The Dodgers remain motivated to strike a deal with Clayton Kershaw, who is nearing the end of a two-year, $19 million contract and is eligible for arbitration after this season and free agency after the 2014 campaign.
The idea nearly became reality earlier this season, when Kershaw was close to signing a record-setting, seven-year extension in the $210 million range, according to major league sources.
The Dodgers backed off, though, and the two sides have not negotiated in months, sources said. Talks are unlikely to resume until the offseason, and by then Kershaw’s price could be even higher.
Kershaw, 25, leads the majors with a 1.72 ERA, which would be the fourth-best among all pitchers with 150 or more innings since the mound was lowered in 1969.
The Dodgers remain motivated to strike a deal – Kershaw, nearing the end of a two-year, $19 million contract, is eligible for arbitration after this season and free agency after the 2014 campaign.
The contract Kershaw and the Dodgers discussed would have included an opt-out clause, giving the pitcher the right to become a free agent after five years, sources said.
The average salary of approximately $30 million would have matched highest in baseball history: CC Sabathia's $30 million, one-year extension with the New York Yankees in 2011.

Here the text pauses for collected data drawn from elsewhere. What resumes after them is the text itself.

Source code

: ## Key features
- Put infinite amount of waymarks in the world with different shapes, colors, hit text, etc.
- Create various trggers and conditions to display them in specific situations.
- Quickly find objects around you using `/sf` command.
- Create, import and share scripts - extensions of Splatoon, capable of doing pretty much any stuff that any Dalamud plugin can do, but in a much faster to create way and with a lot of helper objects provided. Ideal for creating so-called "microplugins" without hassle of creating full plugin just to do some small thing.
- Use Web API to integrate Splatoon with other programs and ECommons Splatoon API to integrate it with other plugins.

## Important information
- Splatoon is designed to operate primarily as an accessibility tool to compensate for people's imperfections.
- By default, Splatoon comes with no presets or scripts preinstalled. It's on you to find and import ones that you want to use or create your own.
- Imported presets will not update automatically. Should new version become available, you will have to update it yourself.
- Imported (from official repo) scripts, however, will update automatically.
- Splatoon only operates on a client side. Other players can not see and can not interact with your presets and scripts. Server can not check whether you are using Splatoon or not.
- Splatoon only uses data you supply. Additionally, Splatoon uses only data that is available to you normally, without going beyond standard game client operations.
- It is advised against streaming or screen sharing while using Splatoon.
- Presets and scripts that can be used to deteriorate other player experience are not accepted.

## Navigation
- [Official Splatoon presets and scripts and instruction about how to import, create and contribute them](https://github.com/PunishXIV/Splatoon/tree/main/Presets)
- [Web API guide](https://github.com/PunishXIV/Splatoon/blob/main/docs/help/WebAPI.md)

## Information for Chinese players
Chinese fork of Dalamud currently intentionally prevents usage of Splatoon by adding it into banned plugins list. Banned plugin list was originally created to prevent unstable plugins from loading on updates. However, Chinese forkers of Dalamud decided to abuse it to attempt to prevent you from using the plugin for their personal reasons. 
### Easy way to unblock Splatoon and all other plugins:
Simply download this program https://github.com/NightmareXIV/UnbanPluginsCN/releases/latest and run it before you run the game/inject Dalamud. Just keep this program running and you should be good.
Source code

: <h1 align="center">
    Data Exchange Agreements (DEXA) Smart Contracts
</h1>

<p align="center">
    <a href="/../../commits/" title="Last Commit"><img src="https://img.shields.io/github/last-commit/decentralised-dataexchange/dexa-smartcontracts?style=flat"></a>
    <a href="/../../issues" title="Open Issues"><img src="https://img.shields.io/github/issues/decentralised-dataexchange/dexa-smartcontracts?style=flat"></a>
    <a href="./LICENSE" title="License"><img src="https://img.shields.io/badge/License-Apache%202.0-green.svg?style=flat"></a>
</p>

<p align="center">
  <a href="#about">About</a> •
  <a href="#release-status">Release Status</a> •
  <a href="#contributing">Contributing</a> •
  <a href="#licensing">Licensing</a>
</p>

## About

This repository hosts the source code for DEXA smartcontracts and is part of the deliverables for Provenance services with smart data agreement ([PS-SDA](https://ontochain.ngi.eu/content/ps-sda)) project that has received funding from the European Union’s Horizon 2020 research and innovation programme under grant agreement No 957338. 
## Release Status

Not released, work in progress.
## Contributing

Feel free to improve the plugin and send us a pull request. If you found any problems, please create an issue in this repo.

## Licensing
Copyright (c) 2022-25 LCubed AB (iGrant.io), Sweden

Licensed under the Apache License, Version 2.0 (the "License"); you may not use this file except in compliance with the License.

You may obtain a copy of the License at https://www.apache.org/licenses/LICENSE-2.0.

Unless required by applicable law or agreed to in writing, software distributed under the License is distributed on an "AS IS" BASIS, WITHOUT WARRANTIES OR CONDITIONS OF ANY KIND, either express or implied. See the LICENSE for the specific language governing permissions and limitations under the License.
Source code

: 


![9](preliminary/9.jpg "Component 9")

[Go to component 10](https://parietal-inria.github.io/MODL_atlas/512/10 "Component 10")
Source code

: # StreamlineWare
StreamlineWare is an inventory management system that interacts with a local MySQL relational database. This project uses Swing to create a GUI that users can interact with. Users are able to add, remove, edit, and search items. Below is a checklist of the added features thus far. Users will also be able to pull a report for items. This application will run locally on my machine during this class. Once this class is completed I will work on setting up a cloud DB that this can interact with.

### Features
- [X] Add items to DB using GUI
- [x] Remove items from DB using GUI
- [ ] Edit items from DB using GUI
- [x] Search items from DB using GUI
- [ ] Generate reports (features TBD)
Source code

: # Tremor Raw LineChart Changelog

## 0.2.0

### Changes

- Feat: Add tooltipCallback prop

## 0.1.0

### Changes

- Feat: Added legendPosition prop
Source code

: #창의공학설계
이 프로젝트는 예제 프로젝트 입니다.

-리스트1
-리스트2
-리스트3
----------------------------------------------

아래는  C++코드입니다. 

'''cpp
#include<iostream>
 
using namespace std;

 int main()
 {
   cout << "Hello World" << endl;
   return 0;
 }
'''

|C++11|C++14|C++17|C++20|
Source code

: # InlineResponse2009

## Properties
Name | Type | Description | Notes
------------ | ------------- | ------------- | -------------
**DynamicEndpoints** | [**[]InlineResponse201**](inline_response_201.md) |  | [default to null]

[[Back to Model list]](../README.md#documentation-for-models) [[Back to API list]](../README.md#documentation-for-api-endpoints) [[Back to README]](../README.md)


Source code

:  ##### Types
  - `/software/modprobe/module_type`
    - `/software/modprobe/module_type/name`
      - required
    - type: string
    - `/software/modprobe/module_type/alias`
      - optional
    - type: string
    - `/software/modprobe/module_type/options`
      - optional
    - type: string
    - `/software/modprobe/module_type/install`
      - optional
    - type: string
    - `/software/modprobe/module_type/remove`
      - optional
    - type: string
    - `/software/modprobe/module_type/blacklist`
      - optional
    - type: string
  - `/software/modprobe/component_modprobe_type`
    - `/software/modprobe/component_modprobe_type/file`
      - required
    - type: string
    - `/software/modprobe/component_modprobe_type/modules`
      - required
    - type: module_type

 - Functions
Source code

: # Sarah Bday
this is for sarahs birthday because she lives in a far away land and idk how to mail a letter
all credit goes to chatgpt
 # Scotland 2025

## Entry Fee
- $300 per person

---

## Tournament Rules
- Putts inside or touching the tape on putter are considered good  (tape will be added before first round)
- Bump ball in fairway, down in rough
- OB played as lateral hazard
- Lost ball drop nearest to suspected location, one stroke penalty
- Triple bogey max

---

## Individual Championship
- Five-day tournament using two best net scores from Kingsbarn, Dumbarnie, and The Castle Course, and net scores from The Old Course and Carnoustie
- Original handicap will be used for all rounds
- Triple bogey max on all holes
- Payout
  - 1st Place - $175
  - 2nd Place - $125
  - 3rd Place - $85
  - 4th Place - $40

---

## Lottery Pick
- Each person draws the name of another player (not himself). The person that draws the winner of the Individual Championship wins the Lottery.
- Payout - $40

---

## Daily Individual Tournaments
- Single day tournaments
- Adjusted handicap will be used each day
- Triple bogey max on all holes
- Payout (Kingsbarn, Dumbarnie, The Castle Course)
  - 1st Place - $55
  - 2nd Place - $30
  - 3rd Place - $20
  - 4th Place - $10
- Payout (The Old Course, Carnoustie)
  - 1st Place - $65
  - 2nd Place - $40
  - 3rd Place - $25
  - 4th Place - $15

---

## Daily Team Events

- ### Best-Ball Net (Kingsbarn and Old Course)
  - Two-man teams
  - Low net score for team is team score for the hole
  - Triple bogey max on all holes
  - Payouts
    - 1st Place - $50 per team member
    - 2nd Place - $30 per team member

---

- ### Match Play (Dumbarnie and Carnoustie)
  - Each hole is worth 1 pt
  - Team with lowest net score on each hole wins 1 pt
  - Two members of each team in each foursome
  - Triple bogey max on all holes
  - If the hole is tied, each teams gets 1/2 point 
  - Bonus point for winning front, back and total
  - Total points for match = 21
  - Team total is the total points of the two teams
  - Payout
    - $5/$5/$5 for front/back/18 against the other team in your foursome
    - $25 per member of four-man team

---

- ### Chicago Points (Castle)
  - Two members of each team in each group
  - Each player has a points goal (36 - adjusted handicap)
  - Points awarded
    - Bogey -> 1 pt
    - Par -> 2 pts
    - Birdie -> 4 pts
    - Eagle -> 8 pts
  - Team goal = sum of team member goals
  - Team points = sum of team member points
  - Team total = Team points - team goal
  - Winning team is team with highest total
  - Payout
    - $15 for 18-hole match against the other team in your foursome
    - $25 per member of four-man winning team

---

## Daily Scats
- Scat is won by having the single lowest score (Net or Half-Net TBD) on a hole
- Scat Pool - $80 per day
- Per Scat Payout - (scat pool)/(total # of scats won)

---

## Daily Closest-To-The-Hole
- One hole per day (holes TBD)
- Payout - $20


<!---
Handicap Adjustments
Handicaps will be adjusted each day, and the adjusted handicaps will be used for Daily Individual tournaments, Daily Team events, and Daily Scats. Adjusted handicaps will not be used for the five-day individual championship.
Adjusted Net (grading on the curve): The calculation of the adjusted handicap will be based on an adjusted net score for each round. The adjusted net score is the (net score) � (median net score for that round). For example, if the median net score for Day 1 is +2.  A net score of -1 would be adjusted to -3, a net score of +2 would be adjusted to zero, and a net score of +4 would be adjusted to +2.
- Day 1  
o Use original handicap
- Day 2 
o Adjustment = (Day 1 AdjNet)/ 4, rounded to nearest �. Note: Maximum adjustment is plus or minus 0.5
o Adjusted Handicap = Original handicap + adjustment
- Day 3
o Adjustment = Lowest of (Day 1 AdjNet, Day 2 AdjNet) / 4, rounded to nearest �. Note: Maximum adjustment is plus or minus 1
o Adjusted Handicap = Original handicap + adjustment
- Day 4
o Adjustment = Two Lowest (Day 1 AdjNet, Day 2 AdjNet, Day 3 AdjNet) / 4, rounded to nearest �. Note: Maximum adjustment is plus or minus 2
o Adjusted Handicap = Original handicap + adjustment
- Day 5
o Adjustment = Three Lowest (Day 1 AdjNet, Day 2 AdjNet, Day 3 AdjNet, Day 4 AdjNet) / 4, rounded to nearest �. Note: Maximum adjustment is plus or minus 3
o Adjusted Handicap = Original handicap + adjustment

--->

The deal also would have been the largest ever for a pitcher, surpassing Justin Verlander’s seven-year, $180 million deal with the Detroit Tigers, and the sixth-highest overall. Verlander’s contract does not include an opt-out clause. Neither does the next-largest deal for a pitcher, Felix Hernandez’s seven-year, $175 million contract with the Seattle Mariners.
A five-year opt-out would allow Kershaw to hit the open market at 30 and perhaps secure an even bigger deal. The Dodgers granted a similar clause to free-agent right-hander Zack Greinke last offseason, enabling him to escape his six-year, $147 million contract after three years.
Kershaw and Greinke are represented by the same agent, Casey Close.